**Work to be completed:**
In the entries below, find the string "usize" and return each line holding it.

**Supplied information:**
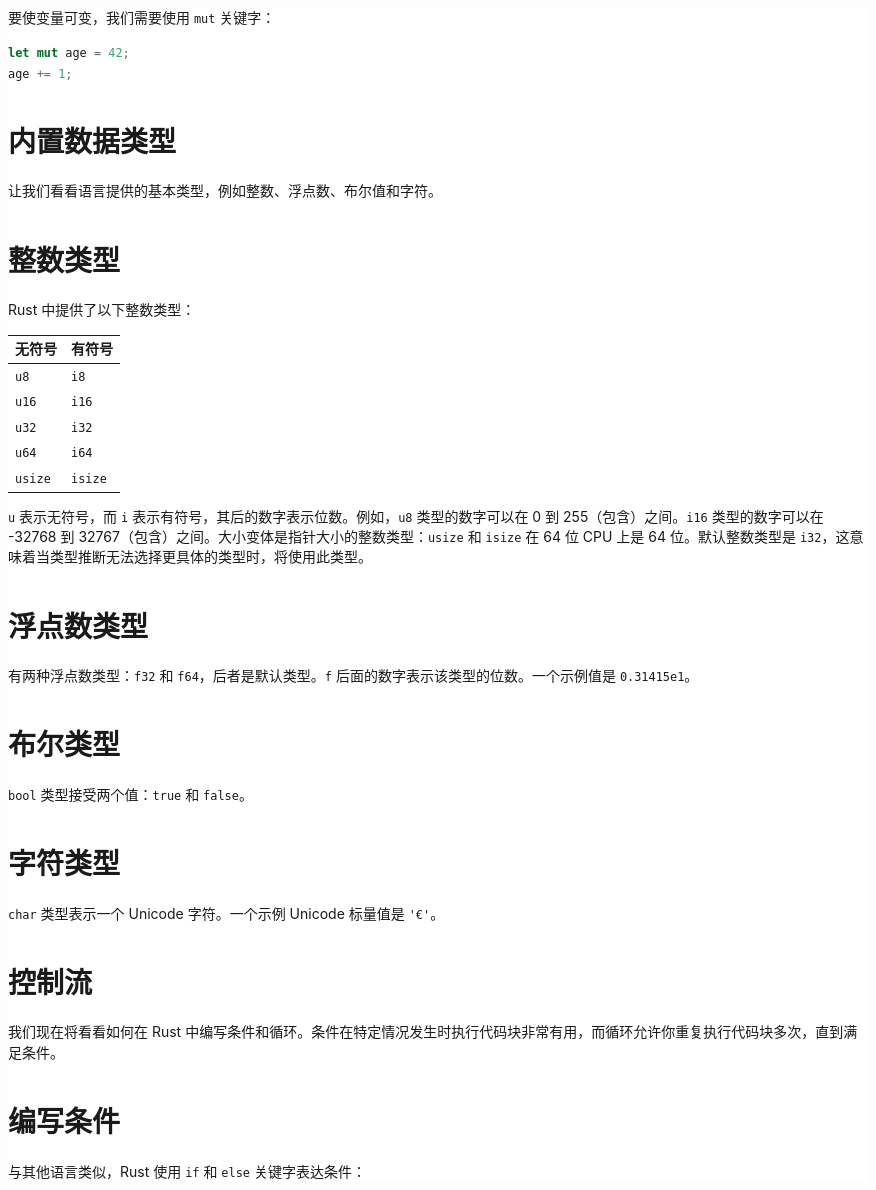 要使变量可变，我们需要使用 `mut` 关键字：

```rs
let mut age = 42;
age += 1;
```

# 内置数据类型

让我们看看语言提供的基本类型，例如整数、浮点数、布尔值和字符。

# 整数类型

Rust 中提供了以下整数类型：

| 无符号 | 有符号 |
| --- | --- |
| `u8` | `i8` |
| `u16` | `i16` |
| `u32` | `i32` |
| `u64` | `i64` |
| `usize` | `isize` |

`u` 表示无符号，而 `i` 表示有符号，其后的数字表示位数。例如，`u8` 类型的数字可以在 0 到 255（包含）之间。`i16` 类型的数字可以在 -32768 到 32767（包含）之间。大小变体是指针大小的整数类型：`usize` 和 `isize` 在 64 位 CPU 上是 64 位。默认整数类型是 `i32`，这意味着当类型推断无法选择更具体的类型时，将使用此类型。

# 浮点数类型

有两种浮点数类型：`f32` 和 `f64`，后者是默认类型。`f` 后面的数字表示该类型的位数。一个示例值是 `0.31415e1`。

# 布尔类型

`bool` 类型接受两个值：`true` 和 `false`。

# 字符类型

`char` 类型表示一个 Unicode 字符。一个示例 Unicode 标量值是 `'€'`。

# 控制流

我们现在将看看如何在 Rust 中编写条件和循环。条件在特定情况发生时执行代码块非常有用，而循环允许你重复执行代码块多次，直到满足条件。

# 编写条件

与其他语言类似，Rust 使用 `if` 和 `else` 关键字表达条件：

**Answer box:**
| `usize` | `isize` |
`u` 表示无符号，而 `i` 表示有符号，其后的数字表示位数。例如，`u8` 类型的数字可以在 0 到 255（包含）之间。`i16` 类型的数字可以在 -32768 到 32767（包含）之间。大小变体是指针大小的整数类型：`usize` 和 `isize` 在 64 位 CPU 上是 64 位。默认整数类型是 `i32`，这意味着当类型推断无法选择更具体的类型时，将使用此类型。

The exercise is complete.